Burton Malkeil on Bonds

Interesting piece in yesterday’s WSJ by Burton Malkiel (of Random Walk Down Wall Street fame).

The point of his piece is that bond yields will most likely fall below inflation for years to come due to excessive debt and low interest rates and that investors should take a look at their portfolios and make some changes. He recommends…

I think there are two reasonable strategies that investors should consider. The first is to look for bonds with moderate credit risk where the spreads over U.S. Treasury yields are generous. The second is to consider substituting a portfolio of dividend-paying blue chip stocks for a high-quality bond portfolio.

For the first, he recommends tax-exempt municipal bonds that get reliable revenues:

The first class is tax-exempt municipal bonds. The fiscal problems of state and local governments are well known, and the parlous state of municipal budgets has led to very high yield spreads on all tax-exempt bonds. Many revenue bonds with stable and growing sources of revenue sell at quite attractive yields relative to U.S. Treasurys.

For example, the New York/New Jersey Port Authority gets reliable revenues from airports, bridges and tunnels to support its debt. Long-term N.Y/N.J. Port Authority bonds currently yield close to 5%, and they are free of both federal and state and local taxes in the states in which they operate.
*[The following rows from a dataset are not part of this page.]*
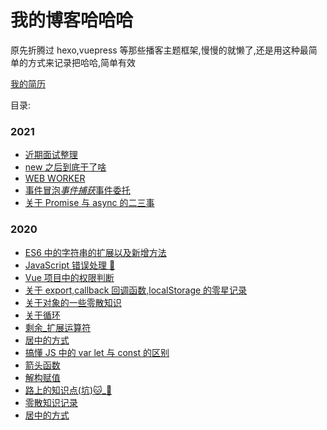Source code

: # 我的博客哈哈哈

原先折腾过 hexo,vuepress 等那些播客主题框架,慢慢的就懒了,还是用这种最简单的方式来记录把哈哈,简单有效

[我的简历](./other/resume.md)

目录:

### 2021

- [近期面试整理](./前端/2021/近期面试整理.md)
- [new 之后到底干了啥](./前端/2021/new之后到底干了啥.md)
- [WEB WORKER](./前端/2021/WEB%20WORKER_.md)
- [事件冒泡*事件捕获*事件委托](./前端/2021/事件冒泡_事件捕获_事件委托.md)
- [关于 Promise 与 async 的二三事](./前端/2021/关于Promise与async的二三事.md)

### 2020

- [ES6 中的字符串的扩展以及新增方法](./前端/2020/ES6中的字符串的扩展以及新增方法.md)
- [JavaScript 错误处理 🙅](./前端/2020/JavaScript错误处理🙅.md)
- [Vue 项目中的权限判断](./前端/2020/Vue项目中的权限判断.md)
- [关于 export,callback 回调函数,localStorage 的零星记录](./前端/2020/关于export,callback回调函数,localStorage的零星记录.md)
- [关于对象的一些零散知识](./前端/2020/关于对象的一些零散知识.md)
- [关于循环](./前端/2020/关于循环.md)
- [剩余\_扩展运算符](./前端/2020/剩余_扩展运算符.md)
- [居中的方式](./前端/2020/居中的方式.md)
- [搞懂 JS 中的 var let 与 const 的区别](./前端/2020/搞懂JS中的%20var%20let%20与const的区别.md)
- [箭头函数](./前端/2020/箭头函数.md)
- [解构赋值](./前端/2020/解构赋值.md)
- [路上的知识点(坑)🐱_👤](<./前端/2020/路上的知识点(坑)🐱_👤.md>)
- [零散知识记录](./前端/2020/零散知识记录.md)
- [居中的方式](./前端/2020/)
He also recommends foreign bonds in countries with low debt-to-GDP ratios like Australia.

Finally, he recommends investors consider a portfolio of bluc-chip stocks with generous dividends. One stock he highlights is AT&T.

All of this makes me wonder:

At what point does portfolio tweaking become market timing?

One thought on “Burton Malkeil on Bonds”

  1. I don’t know about Malkiel, but my bond investments have been king this year. PIMCO just dumped nearly $2k worth of dividends into the 401k yesterday (almost $8k for the year) — that to me is quite comforting.

    30% of the 401k is still in stocks, and I am viewing that portion of my portfolio as “throwing away money”, highly volatile, and rarely paying dividends — but I’ll stick to my ratios (for now).